**EXERCISE DIRECTIONS:** For each line in the data that includes "provider", make a copy.

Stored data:
============

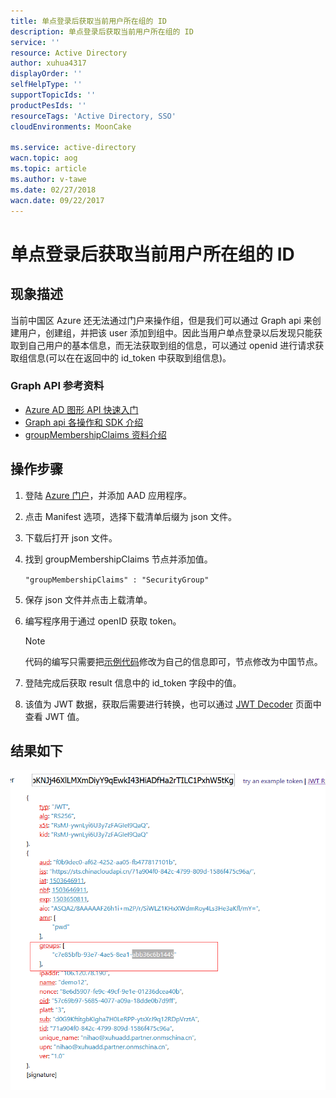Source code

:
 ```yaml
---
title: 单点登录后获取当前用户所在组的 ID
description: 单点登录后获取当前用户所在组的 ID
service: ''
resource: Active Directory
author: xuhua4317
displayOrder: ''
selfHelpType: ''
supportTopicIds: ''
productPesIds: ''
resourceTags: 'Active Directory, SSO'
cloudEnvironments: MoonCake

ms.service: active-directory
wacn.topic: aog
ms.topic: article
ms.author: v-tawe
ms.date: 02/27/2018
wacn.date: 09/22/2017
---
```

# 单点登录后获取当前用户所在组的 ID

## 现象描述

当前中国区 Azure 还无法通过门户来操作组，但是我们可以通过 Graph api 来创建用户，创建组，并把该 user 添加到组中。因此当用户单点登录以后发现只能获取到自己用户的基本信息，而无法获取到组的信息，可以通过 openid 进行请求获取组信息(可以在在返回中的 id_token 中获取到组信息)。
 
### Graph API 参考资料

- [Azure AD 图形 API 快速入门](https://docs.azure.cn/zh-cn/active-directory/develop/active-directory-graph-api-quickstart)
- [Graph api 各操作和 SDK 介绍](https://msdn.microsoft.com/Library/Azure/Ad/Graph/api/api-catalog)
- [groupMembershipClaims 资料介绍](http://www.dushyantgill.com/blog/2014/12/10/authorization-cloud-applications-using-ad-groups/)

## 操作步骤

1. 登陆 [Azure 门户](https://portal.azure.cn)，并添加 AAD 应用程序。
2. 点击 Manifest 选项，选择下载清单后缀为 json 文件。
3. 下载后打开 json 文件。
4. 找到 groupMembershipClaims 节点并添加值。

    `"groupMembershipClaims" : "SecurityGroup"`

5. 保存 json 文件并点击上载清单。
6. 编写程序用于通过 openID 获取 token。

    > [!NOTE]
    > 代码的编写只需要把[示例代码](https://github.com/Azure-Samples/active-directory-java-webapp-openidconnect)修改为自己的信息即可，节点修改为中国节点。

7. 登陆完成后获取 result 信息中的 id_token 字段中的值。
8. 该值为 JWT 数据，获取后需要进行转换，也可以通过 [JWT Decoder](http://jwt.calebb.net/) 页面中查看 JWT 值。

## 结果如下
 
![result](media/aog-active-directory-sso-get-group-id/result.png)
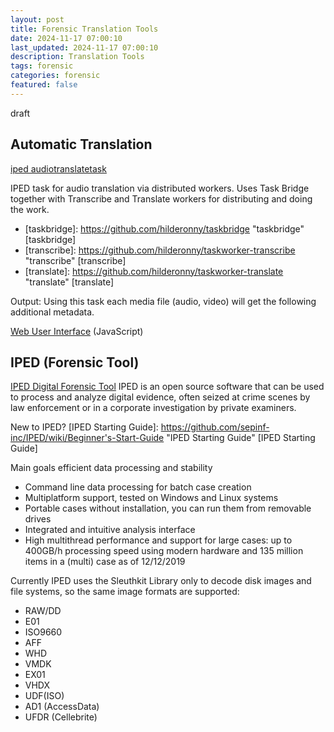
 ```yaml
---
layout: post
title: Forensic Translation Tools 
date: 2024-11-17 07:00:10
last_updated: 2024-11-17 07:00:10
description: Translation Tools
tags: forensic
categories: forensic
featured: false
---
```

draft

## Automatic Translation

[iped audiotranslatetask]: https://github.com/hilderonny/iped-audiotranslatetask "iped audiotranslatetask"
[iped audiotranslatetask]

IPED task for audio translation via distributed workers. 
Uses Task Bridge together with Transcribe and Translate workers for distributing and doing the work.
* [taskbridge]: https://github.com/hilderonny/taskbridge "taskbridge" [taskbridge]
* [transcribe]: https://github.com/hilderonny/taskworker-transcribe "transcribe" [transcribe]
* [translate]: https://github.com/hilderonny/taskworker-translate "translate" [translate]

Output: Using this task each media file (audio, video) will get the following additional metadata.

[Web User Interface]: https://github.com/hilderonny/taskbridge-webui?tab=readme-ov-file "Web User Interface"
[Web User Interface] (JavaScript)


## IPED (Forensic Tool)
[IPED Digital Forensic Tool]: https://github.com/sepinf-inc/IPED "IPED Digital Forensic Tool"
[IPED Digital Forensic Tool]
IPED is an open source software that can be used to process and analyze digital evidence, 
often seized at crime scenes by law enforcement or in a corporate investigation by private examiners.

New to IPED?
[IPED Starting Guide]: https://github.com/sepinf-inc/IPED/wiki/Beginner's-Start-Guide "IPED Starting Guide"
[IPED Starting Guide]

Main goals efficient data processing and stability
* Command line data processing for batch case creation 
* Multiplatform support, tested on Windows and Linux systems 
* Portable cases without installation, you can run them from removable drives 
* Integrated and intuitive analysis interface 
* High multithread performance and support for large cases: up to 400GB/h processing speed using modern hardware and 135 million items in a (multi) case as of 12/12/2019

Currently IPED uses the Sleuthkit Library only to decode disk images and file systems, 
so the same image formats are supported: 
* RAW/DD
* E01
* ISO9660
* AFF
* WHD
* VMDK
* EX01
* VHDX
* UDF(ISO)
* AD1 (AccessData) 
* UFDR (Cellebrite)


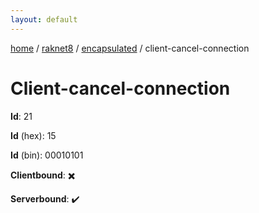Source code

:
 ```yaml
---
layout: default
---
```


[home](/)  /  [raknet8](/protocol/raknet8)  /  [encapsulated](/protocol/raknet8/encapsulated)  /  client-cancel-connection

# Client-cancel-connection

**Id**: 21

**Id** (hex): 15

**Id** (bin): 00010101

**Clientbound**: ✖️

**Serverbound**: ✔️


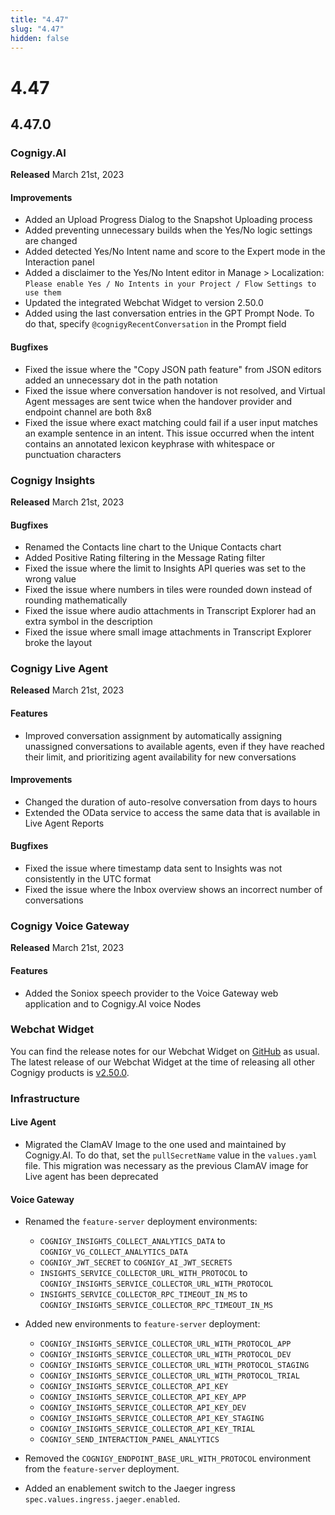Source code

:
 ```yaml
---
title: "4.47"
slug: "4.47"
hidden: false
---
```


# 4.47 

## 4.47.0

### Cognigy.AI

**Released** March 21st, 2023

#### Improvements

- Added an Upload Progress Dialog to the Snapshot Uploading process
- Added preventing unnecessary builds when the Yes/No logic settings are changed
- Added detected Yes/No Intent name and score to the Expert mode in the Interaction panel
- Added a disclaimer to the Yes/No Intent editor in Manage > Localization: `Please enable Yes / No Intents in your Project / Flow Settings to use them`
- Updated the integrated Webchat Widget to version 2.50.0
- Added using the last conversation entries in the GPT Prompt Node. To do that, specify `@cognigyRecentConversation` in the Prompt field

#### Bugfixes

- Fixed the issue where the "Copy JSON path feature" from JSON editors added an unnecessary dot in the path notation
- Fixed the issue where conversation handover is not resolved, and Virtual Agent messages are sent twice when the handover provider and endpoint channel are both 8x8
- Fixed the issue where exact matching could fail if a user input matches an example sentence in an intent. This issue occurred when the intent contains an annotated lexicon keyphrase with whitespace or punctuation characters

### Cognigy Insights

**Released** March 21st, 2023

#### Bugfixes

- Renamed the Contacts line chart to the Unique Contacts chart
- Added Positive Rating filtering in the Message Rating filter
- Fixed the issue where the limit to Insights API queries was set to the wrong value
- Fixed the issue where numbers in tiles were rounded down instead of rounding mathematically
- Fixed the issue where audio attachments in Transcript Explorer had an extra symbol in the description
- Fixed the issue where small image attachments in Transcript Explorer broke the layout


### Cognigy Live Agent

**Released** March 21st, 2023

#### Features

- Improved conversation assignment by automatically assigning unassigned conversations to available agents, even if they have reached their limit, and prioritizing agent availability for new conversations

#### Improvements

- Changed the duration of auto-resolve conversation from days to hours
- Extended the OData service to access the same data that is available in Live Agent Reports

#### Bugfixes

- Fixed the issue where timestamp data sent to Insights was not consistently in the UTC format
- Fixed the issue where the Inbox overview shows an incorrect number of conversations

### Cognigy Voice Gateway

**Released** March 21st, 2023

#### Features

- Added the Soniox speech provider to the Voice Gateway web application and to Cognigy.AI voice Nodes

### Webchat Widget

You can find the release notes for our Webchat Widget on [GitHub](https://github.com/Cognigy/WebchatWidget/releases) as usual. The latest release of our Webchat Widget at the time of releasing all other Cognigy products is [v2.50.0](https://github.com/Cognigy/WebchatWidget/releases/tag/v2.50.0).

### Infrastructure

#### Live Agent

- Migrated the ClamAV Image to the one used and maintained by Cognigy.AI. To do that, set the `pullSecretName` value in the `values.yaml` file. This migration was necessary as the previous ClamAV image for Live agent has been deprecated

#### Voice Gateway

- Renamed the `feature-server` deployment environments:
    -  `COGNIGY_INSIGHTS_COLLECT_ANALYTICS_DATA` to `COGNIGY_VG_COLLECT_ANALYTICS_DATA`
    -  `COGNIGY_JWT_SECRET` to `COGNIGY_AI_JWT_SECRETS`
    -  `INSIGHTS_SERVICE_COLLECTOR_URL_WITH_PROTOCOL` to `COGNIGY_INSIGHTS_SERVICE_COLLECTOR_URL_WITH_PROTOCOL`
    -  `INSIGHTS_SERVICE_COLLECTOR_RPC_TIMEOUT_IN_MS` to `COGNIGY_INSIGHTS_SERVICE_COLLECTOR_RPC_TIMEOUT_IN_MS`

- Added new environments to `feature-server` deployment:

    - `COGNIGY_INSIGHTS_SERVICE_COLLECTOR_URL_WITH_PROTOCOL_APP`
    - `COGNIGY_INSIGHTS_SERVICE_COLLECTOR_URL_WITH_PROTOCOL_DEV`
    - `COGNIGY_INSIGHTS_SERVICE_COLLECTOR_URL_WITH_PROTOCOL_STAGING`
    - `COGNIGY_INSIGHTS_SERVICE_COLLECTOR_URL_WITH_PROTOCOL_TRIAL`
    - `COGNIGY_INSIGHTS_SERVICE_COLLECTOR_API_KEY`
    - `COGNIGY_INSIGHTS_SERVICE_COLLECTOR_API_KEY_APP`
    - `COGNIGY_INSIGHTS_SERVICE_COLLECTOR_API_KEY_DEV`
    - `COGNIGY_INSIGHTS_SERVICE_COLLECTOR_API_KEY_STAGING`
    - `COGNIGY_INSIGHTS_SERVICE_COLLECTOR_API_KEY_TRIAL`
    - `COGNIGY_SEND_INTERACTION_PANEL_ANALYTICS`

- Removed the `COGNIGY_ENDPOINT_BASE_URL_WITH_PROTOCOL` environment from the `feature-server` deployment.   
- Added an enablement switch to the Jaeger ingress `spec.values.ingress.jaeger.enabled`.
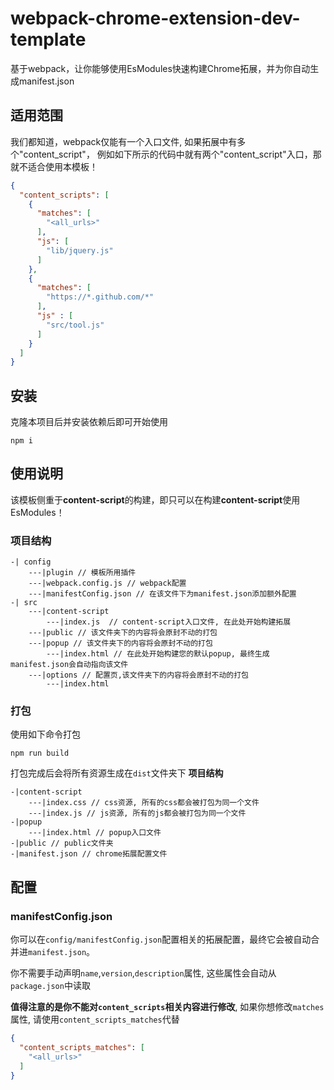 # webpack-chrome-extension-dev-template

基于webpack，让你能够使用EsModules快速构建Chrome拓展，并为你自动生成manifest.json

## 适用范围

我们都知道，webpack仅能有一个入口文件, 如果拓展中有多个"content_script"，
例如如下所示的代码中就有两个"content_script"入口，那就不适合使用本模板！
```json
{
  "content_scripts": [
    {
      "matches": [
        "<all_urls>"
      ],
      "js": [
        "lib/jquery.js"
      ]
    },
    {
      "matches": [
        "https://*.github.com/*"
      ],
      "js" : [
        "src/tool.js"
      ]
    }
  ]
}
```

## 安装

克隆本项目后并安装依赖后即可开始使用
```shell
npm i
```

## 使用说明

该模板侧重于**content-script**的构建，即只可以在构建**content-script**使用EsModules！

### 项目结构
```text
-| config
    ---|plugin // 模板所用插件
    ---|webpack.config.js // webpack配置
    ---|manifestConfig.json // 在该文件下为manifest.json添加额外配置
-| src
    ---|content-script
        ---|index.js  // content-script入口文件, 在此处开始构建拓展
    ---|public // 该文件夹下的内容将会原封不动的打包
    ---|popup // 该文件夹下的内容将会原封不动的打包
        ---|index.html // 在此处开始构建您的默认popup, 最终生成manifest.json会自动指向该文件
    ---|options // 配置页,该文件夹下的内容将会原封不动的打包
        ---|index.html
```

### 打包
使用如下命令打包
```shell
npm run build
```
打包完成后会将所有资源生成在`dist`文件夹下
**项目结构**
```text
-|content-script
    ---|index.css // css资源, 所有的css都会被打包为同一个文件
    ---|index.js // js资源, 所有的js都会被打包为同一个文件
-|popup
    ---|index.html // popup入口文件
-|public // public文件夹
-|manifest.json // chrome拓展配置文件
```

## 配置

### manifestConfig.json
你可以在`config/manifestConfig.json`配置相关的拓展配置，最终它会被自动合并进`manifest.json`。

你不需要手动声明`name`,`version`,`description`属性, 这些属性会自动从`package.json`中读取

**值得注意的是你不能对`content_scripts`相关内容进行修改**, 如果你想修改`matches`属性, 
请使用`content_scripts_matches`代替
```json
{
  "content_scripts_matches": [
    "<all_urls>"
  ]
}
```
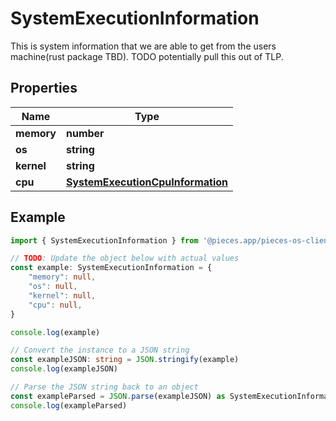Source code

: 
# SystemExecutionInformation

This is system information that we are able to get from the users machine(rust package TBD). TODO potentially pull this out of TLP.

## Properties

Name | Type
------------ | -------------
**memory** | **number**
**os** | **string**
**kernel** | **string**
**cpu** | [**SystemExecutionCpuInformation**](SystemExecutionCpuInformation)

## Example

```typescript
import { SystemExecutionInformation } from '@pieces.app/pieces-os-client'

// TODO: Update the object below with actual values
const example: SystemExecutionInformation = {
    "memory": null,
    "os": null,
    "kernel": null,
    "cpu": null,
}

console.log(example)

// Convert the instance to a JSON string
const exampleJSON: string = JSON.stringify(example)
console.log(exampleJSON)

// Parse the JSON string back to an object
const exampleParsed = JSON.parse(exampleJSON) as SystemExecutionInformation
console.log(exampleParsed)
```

============

**EXPECTED ANSWER:**
- Fixed the issue where conversation handover is not resolved, and Virtual Agent messages are sent twice when the handover provider and endpoint channel are both 8x8
- Added the Soniox speech provider to the Voice Gateway web application and to Cognigy.AI voice Nodes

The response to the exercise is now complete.